The Auction Game

This is a most fascinating resource for a wet wintry afternoon, and its preparations are interesting enough to keep a whole houseful of young folk occupied and amused. A large piece of cardboard is cut into twenty-five squares, and on each is pasted a picture of some article taken from advertisements in old newspapers, magazines, or catalogues. The pictures are numbered, and on the back a price in keeping with the article is written.

The more variety there is among the stock for sale the better. It may contain anything from a thoroughbred Persian to a set of ninepins, and the prices may be copied from the catalogues, &c.

When this is done, a mint of paper or cardboard money is manufactured. The range of coin corresponds to the prices of the articles. Should the most expensive of these be marked $500, the paper money must include that amount. Upon each disc of cardboard is written its value.

The guests having arrived, the capital is divided among them in equal portions. If there has been no time to manufacture the coin, imitation money can be purchased quite cheaply, and this lends a greater reality to the game.

The first thing is to secure an auctioneer amongst the party, who possesses a ready flow of language, and is not troubled by shyness. An amiable uncle, or other grown-up relative, will do capitally.

The auctioneer stands on a chair or stool, and cries out the article before him, treating it as if it were real.

He is provided with a hammer, and the company begin an eager bidding for the thing that takes their fancy.

The players, as may be expected, are as anxious as people in a real auction to obtain what they covet at the lowest price possible.

Should a member offer more than he is able to pay, and succeed in being the last to name the highest price, he pays a forfeit of ten cents to each of the other buyers, and the article is again placed on the auctioneer’s table.

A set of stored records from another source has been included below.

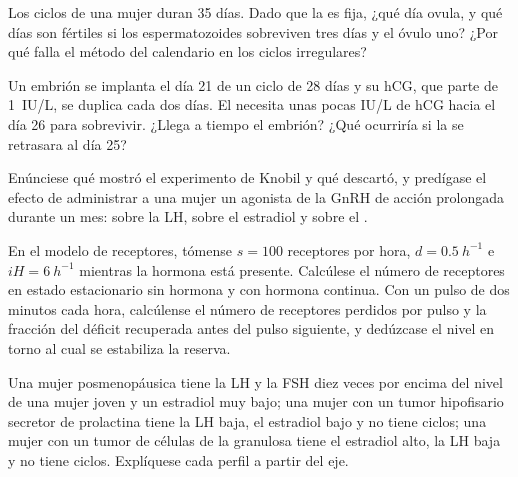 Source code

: \begin{exercise}[$\star\star$]\label{exo:b2:reproductive-hormones:7}
Los ciclos de una mujer duran 35 días. Dado que la  es fija,
¿qué día ovula, y qué días son fértiles si los espermatozoides sobreviven
tres días y el óvulo uno? ¿Por qué falla el método del calendario en los
ciclos irregulares?
\end{exercise}

\begin{exercise}[$\star\star$]\label{exo:b2:reproductive-hormones:8}
Un embrión se implanta el día 21 de un ciclo de 28 días y su hCG, que
parte de \qty{1}{IU/L}, se duplica cada dos días. El  necesita
unas pocas IU/L de hCG hacia el día 26 para sobrevivir. ¿Llega a tiempo
el embrión? ¿Qué ocurriría si la  se retrasara al día 25?
\end{exercise}

\begin{exercise}[$\star\star$]\label{exo:b2:reproductive-hormones:9}
Enúnciese qué mostró el experimento de Knobil y qué descartó, y
predígase el efecto de administrar a una mujer un agonista de la GnRH de
acción prolongada durante un mes: sobre la LH, sobre el estradiol y
sobre el .
\end{exercise}

\begin{exercise}[$\star\star\star$]\label{exo:b2:reproductive-hormones:10}
En el modelo de receptores, tómense $s = 100$ receptores por hora, $d =
\qty{0.5}{h^{-1}}$ e $iH = \qty{6}{h^{-1}}$ mientras la hormona está
presente. Calcúlese el número de receptores en estado estacionario sin
hormona y con hormona continua. Con un pulso de dos minutos cada hora,
calcúlense el número de receptores perdidos por pulso y la fracción del
déficit recuperada antes del pulso siguiente, y dedúzcase el nivel en
torno al cual se estabiliza la reserva.
\end{exercise}

\begin{exercise}[$\star\star\star$]\label{exo:b2:reproductive-hormones:11}
Una mujer posmenopáusica tiene la LH y la FSH diez veces por encima del
nivel de una mujer joven y un estradiol muy bajo; una mujer con un tumor
hipofisario secretor de prolactina tiene la LH baja, el estradiol bajo y
no tiene ciclos; una mujer con un tumor de células de la granulosa tiene
el estradiol alto, la LH baja y no tiene ciclos. Explíquese cada perfil a
partir del eje.
\end{exercise}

The winner is the individual who has got the best value for his money, and has the most capital in hand by the time the twenty-five articles are sold.

It is a good plan to offer prizes—a good one for the discreet and careful buyer, and a “booby” for the poor foolish spendthrift, who has nothing to show at the end of the game.

Excitement and eagerness are increased by the cry of the auctioneer, “Going, going, gone!” and the beat of his hammer.

If he is able to introduce funny narratives concerning the articles into his harangue, so much the better.

For instance, a pair of boots, fashioned from the corpse of the King of Prussia’s pet calf, and the black kid gloves which King Charles II. wore at the funeral of his great-aunt; the mouse-trap that once held prisoner a rodent of aristocratic lineage and purple blood; the ash-tray, into which the burnt cigar of Peter the Great is supposed to have fallen—all should go at a high price.